# Get sentences of a corpus/subcorpus available (only) through the Korp interface.

Korp is a concordance search tool available for The Swedish Language Bank (https://spraakbanken.gu.se/korp/) and the Language Bank of Finland (https://korp.csc.fi/) collections. It provides its users with an interface to search for keywords in text corpora and to generate concordances for them. There are actually a lot more things you can do with it. You can check them out here: https://www.kielipankki.fi/support/korp/#Search_result_views.

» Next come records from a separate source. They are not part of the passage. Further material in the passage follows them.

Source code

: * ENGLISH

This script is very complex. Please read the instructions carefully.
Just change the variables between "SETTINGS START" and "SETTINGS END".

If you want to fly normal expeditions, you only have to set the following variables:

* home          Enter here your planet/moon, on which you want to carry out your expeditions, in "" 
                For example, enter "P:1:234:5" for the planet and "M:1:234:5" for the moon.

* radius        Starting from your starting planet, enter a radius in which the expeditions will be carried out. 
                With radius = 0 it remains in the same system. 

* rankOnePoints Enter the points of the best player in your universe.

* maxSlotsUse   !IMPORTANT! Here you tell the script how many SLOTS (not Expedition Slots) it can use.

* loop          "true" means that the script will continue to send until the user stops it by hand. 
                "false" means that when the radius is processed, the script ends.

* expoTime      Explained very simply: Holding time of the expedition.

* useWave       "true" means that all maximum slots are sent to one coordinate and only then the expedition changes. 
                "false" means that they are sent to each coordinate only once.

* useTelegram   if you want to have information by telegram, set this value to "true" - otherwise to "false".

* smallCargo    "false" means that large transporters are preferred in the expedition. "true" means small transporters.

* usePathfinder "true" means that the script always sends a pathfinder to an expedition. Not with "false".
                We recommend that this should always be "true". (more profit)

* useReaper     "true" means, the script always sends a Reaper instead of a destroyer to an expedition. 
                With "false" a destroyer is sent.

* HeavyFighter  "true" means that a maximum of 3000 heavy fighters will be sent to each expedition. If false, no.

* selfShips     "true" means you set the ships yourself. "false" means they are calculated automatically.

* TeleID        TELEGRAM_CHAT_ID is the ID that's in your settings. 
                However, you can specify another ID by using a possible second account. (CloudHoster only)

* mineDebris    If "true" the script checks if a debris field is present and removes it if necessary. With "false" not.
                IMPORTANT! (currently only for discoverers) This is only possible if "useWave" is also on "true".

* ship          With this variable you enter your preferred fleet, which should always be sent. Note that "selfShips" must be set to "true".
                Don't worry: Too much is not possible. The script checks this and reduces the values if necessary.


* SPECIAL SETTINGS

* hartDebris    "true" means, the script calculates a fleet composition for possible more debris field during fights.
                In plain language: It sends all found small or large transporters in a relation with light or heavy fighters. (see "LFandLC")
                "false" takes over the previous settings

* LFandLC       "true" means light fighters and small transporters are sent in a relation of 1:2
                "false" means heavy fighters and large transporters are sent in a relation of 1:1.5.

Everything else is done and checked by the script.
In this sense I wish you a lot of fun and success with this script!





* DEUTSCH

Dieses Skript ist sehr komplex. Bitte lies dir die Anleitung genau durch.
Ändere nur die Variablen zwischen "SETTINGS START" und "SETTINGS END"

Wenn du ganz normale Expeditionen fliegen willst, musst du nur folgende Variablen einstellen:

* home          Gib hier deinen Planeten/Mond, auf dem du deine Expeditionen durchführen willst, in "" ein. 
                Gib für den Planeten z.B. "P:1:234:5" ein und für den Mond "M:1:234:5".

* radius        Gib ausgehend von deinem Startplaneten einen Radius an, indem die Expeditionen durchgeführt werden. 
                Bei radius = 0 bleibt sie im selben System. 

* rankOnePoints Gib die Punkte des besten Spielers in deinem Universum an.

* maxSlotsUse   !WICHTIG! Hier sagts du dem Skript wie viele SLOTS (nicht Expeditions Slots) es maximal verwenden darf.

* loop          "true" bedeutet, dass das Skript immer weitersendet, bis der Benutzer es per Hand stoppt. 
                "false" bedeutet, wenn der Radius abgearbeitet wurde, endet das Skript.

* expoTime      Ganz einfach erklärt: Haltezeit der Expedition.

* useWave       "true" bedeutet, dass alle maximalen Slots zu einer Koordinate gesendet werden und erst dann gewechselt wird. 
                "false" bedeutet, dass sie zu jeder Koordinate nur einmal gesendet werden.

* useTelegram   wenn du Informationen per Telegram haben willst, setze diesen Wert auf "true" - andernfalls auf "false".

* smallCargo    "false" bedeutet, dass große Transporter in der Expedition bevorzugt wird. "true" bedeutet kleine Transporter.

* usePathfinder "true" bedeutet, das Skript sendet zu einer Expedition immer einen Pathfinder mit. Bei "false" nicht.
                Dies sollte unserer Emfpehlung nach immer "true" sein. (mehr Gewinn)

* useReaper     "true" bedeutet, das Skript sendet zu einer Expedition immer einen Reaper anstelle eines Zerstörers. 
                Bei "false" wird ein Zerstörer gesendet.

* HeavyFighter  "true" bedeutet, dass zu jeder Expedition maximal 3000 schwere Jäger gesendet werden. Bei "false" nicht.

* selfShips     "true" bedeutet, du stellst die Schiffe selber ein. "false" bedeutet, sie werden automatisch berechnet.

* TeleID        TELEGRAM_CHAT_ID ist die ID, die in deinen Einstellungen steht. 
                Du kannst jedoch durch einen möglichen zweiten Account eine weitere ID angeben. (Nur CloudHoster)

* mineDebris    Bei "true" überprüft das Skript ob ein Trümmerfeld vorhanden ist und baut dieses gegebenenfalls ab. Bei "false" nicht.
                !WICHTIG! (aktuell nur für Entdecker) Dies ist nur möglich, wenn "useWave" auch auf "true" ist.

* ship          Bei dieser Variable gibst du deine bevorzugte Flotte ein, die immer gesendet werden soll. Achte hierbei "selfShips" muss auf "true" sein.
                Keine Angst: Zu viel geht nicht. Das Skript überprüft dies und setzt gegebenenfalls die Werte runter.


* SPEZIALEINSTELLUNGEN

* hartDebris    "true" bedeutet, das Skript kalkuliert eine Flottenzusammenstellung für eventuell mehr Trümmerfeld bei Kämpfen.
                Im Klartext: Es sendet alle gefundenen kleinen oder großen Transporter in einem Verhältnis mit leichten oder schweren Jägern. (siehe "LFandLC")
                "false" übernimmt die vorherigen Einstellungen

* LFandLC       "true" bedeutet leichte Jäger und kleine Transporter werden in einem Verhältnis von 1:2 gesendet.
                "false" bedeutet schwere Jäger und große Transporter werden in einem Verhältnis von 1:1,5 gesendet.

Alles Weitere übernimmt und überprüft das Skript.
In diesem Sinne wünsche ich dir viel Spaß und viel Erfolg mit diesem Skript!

However useful Korp is, sometimes you would want to explore a little more than just words and their contexts. For example, you want to trace if the average length of sentences that were written by an author changes through the years. For this, it would be nice to be able to obtain those different kinds of sentences from the corpus. Well, this is how you do it. 

I would divide the task into three steps:
* Download the author subcorpora as multiple CSV files from the Korp interface.
* Concatenate the CSV files, get sentences and write them into a .txt file.
* Check that you've got everything right (or rightish). 

## Step 1: Download the subcorpora as multiple CSV files from the Korp interface.
* 1. Go to Korp and select the corpus you need. For example, New year's speeches given by the presidents of Finland (https://metashare.csc.fi/repository/browse/new-years-speeches-of-the-presidents-of-the-republic-of-finland/6d69dc8e089a11e28bed005056be118e41f01f1cea2f47c3b6bd34181fb18aa7/). Let's select only Tarja Halonen's speeches.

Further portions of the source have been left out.